Por otra parte, al estudiar la jurisprudencia corporativa norteamericana, encontramos múltiples casos en los cuales incluso se han reversado decisiones tomadas por el directorio de una corporación, bajo el criterio del daño generado con dicha decisión a terceros, más allá de esta teoría, como por ejemplo Unocal vs. Mesa (Unocal Corp. vs. Mesa Petroleum Co., 493 A. 2d 946 (Del. Supr. 1985), 745, 791), donde se ha resuelto incorporando criterios éticos a la interpretación jurisdiccional.

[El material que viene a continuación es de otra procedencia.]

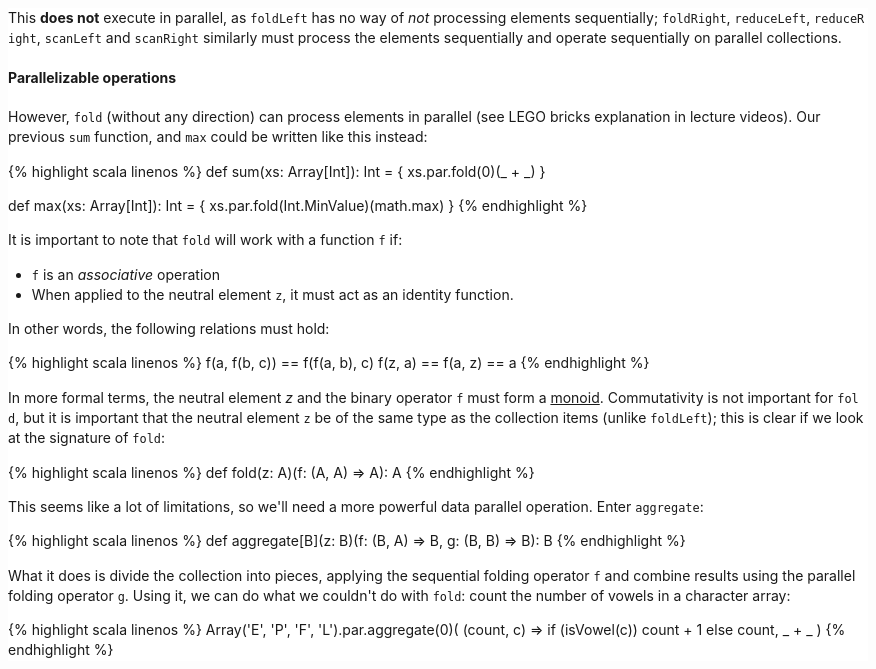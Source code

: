 This **does not** execute in parallel, as `foldLeft` has no way of *not* processing elements sequentially; `foldRight`, `reduceLeft`, `reduceRight`, `scanLeft` and `scanRight` similarly must process the elements sequentially and operate sequentially on parallel collections.


#### Parallelizable operations
However, `fold` (without any direction) can process elements in parallel (see LEGO bricks explanation in lecture videos). Our previous `sum` function, and `max` could be written like this instead:

{% highlight scala linenos %}
def sum(xs: Array[Int]): Int = {
    xs.par.fold(0)(_ + _)
}

def max(xs: Array[Int]): Int = {
    xs.par.fold(Int.MinValue)(math.max)
}
{% endhighlight %}

It is important to note that `fold` will work with a function `f` if:

- `f` is an *associative* operation
- When applied to the neutral element `z`, it must act as an identity function.

In other words, the following relations must hold:

{% highlight scala linenos %}
f(a, f(b, c)) == f(f(a, b), c)
f(z, a) == f(a, z) == a
{% endhighlight %}

In more formal terms, the neutral element *z* and the binary operator `f` must form a [monoid](http://mathworld.wolfram.com/Monoid.html). Commutativity is not important for `fold`, but it is important that the neutral element `z` be of the same type as the collection items (unlike `foldLeft`); this is clear if we look at the signature of `fold`:

{% highlight scala linenos %}
def fold(z: A)(f: (A, A) => A): A
{% endhighlight %}

This seems like a lot of limitations, so we'll need a more powerful data parallel operation. Enter `aggregate`:

{% highlight scala linenos %}
def aggregate[B](z: B)(f: (B, A) => B, g: (B, B) => B): B
{% endhighlight %}

What it does is divide the collection into pieces, applying the sequential folding operator `f` and combine results using the parallel folding operator `g`. Using it, we can do what we couldn't do with `fold`: count the number of vowels in a character array:

{% highlight scala linenos %}
Array('E', 'P', 'F', 'L').par.aggregate(0)(
    (count, c) => if (isVowel(c)) count + 1 else count,
    _ + _
)
{% endhighlight %}
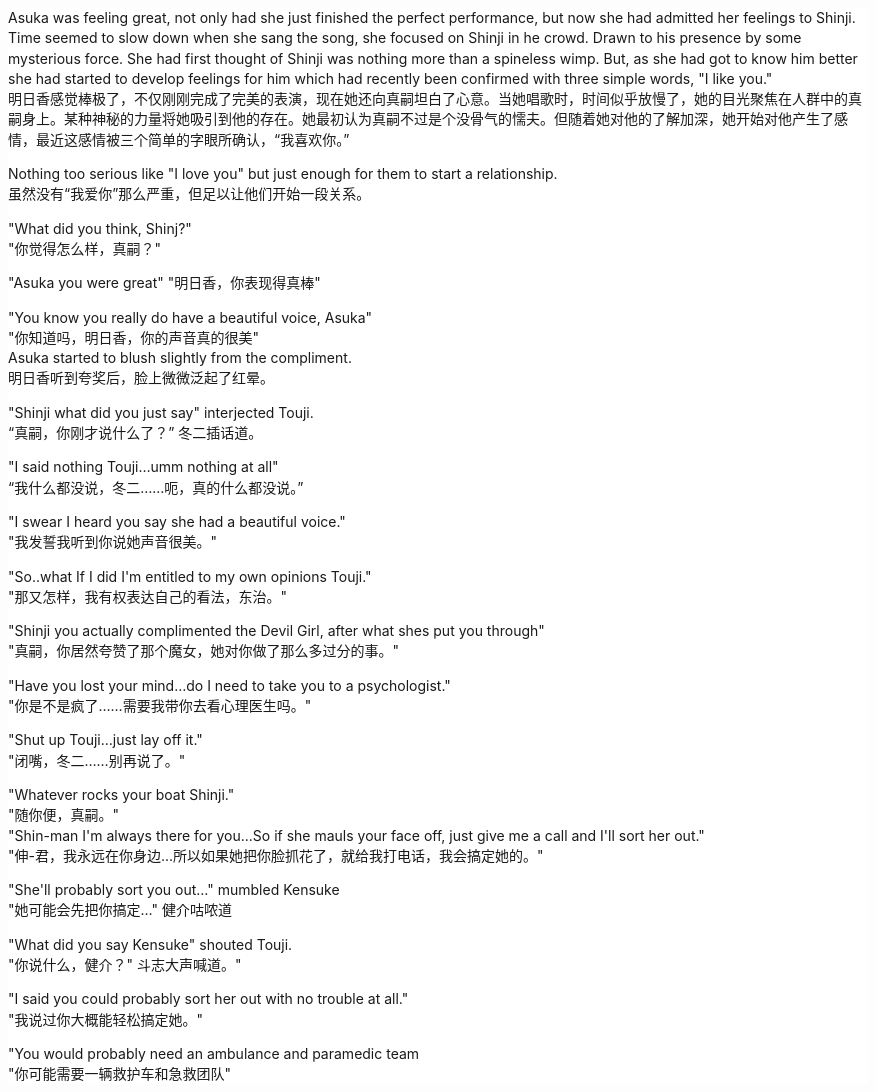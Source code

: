 Asuka was feeling great, not only had she just finished the perfect performance, but now she had admitted her feelings to Shinji. Time seemed to slow down when she sang the song, she focused on Shinji in he crowd. Drawn to his presence by some mysterious force. She had first thought of Shinji was nothing more than a spineless wimp. But, as she had got to know him better she had started to develop feelings for him which had recently been confirmed with three simple words, "I like you."  
明日香感觉棒极了，不仅刚刚完成了完美的表演，现在她还向真嗣坦白了心意。当她唱歌时，时间似乎放慢了，她的目光聚焦在人群中的真嗣身上。某种神秘的力量将她吸引到他的存在。她最初认为真嗣不过是个没骨气的懦夫。但随着她对他的了解加深，她开始对他产生了感情，最近这感情被三个简单的字眼所确认，“我喜欢你。”

Nothing too serious like "I love you" but just enough for them to start a relationship.  
虽然没有“我爱你”那么严重，但足以让他们开始一段关系。

"What did you think, Shinj?"  
"你觉得怎么样，真嗣？"

"Asuka you were great" "明日香，你表现得真棒"

"You know you really do have a beautiful voice, Asuka"  
"你知道吗，明日香，你的声音真的很美"  
Asuka started to blush slightly from the compliment.  
明日香听到夸奖后，脸上微微泛起了红晕。

"Shinji what did you just say" interjected Touji.  
“真嗣，你刚才说什么了？” 冬二插话道。

"I said nothing Touji…umm nothing at all"  
“我什么都没说，冬二……呃，真的什么都没说。”

"I swear I heard you say she had a beautiful voice."  
"我发誓我听到你说她声音很美。"

"So..what If I did I'm entitled to my own opinions Touji."  
"那又怎样，我有权表达自己的看法，东治。"

"Shinji you actually complimented the Devil Girl, after what shes put you through"  
"真嗣，你居然夸赞了那个魔女，她对你做了那么多过分的事。"

"Have you lost your mind…do I need to take you to a psychologist."  
"你是不是疯了……需要我带你去看心理医生吗。"

"Shut up Touji…just lay off it."  
"闭嘴，冬二……别再说了。"

"Whatever rocks your boat Shinji."  
"随你便，真嗣。"  
"Shin-man I'm always there for you...So if she mauls your face off, just give me a call and I'll sort her out."  
"伸-君，我永远在你身边...所以如果她把你脸抓花了，就给我打电话，我会搞定她的。"

"She'll probably sort you out…" mumbled Kensuke  
"她可能会先把你搞定…" 健介咕哝道

"What did you say Kensuke" shouted Touji.  
"你说什么，健介？" 斗志大声喊道。"

"I said you could probably sort her out with no trouble at all."  
"我说过你大概能轻松搞定她。"

"You would probably need an ambulance and paramedic team  
"你可能需要一辆救护车和急救团队"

Tal es la situación que se dio respecto del intento de toma de control realizado por la empresa «Mesa Petroleum», por la compañía «Unocal», que desencadenó un pronunciamiento de la Corte Suprema de Estados Unidos, estableciendo como requisitos para la legalidad de la implementación de medidas de defensa contra una toma de control hostil, un chequeo de dos puntos. En primer lugar, si la acción realizada por el competidor constituye efectivamente una amenaza a la compra. Y, en segundo lugar, la revisión de la proporcionalidad de la respuesta de la compañía respecto de la amenaza. Como elementos decisivos sobre si la decisión tomada por el directorio debía ser respetada o anulada por la Corte en virtud de los parámetros éticos que fundaron dicha decisión empresarial, permitiendo a la judicatura calificar la intencionalidad de la administración en su toma de decisiones como un elemento que puede afectar la validez de sus actuaciones.